- Timtig Location in Morocco
- Coordinates: 30°16′48″N 5°43′48″W﻿ / ﻿30.28000°N 5.73000°W
- Country: Morocco
- Region: Drâa-Tafilalet
- Province: Zagora

Population (2014)
- • Total: 2,560
- Time zone: UTC+0 (WET)
- • Summer (DST): UTC+1 (WEST)

= Timtig =

Timtig (تمتيك) is a historical village in southeast Morocco which is part of the rural commune of Tamegroute. Its territory is located on the left bank of Oued Draa, 12 km west of the town of Zagora and 7 km east of Tamegroute.
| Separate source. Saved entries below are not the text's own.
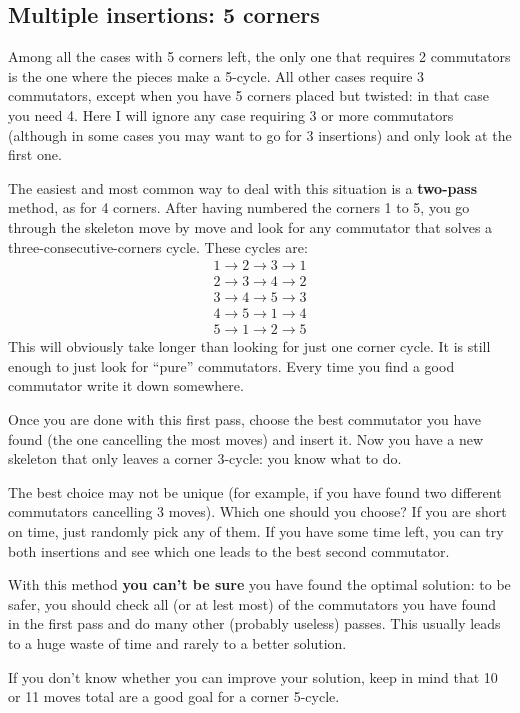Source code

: \documentclass[11pt,a4paper]{book}
\begin{document}
\subsection{Multiple insertions: 5 corners}

Among all the cases with 5 corners left, the only one that requires 2 commutators is the one where the pieces make a 5-cycle. All other cases require 3 commutators, except when you have 5 corners placed but twisted: in that case you need 4. Here I will ignore any case requiring 3 or more commutators (although in some cases you may want to go for 3 insertions) and only look at the first one.

The easiest and most common way to deal with this situation is a \textbf{two-pass} method, as for 4 corners. After having numbered the corners 1 to 5, you go through the skeleton move by move and look for any commutator that solves a three-consecutive-corners cycle. These cycles are:
\begin{align*}
1 \to 2 \to 3 \to 1\\
2 \to 3 \to 4 \to 2\\
3 \to 4 \to 5 \to 3\\
4 \to 5 \to 1 \to 4\\
5 \to 1 \to 2 \to 5
\end{align*}
This will obviously take longer than looking for just one corner cycle. It is still enough to just look for ``pure'' commutators. Every time you find a good commutator write it down somewhere.

Once you are done with this first pass, choose the best commutator you have found (the one cancelling the most moves) and insert it. Now you have a new skeleton that only leaves a corner 3-cycle: you know what to do.

The best choice may not be unique (for example, if you have found two different commutators cancelling 3 moves). Which one should you choose? If you are short on time, just randomly pick any of them. If you have some time left, you can try both insertions and see which one leads to the best second commutator.

With this method \textbf{you can't be sure} you have found the optimal solution: to be safer, you should check all (or at lest most) of the commutators you have found in the first pass and do many other (probably useless) passes. This usually leads to a huge waste of time and rarely to a better solution.

If you don't know whether you can improve your solution, keep in mind that 10 or 11 moves total are a good goal for a corner 5-cycle.
\end{document}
Timtig is a set of five ksours, listed as architectural heritage of Morocco, Otto Kölbl et al. (2007). The principal being Timtig Lahdab which accounts for more than the half of the population. The others are Louastaniya, Ait Boulkhlat, Ait Beloualid and Ait Moulay Lakbir.

==Climate==
Timtig has a hot desert climate (Koppen classification BWH) typical of the Moroccan desert with long summers, hot and short winters, pleasantly warm. The climate is very dry all year, since the average annual rainfall is about 61 mm. In summer, the heat is extreme and the average temperatures are consistently above 40 °C between late May and mid September. In winter the average maximum temperatures remain above 20 °C but the average minimum temperatures down to about 4 °C overnight. The sky is clear and bright all year and overcast days are very rare.

==Economy==
Oasis agriculture and remittances from migrant workers to big cities and cattle breeding.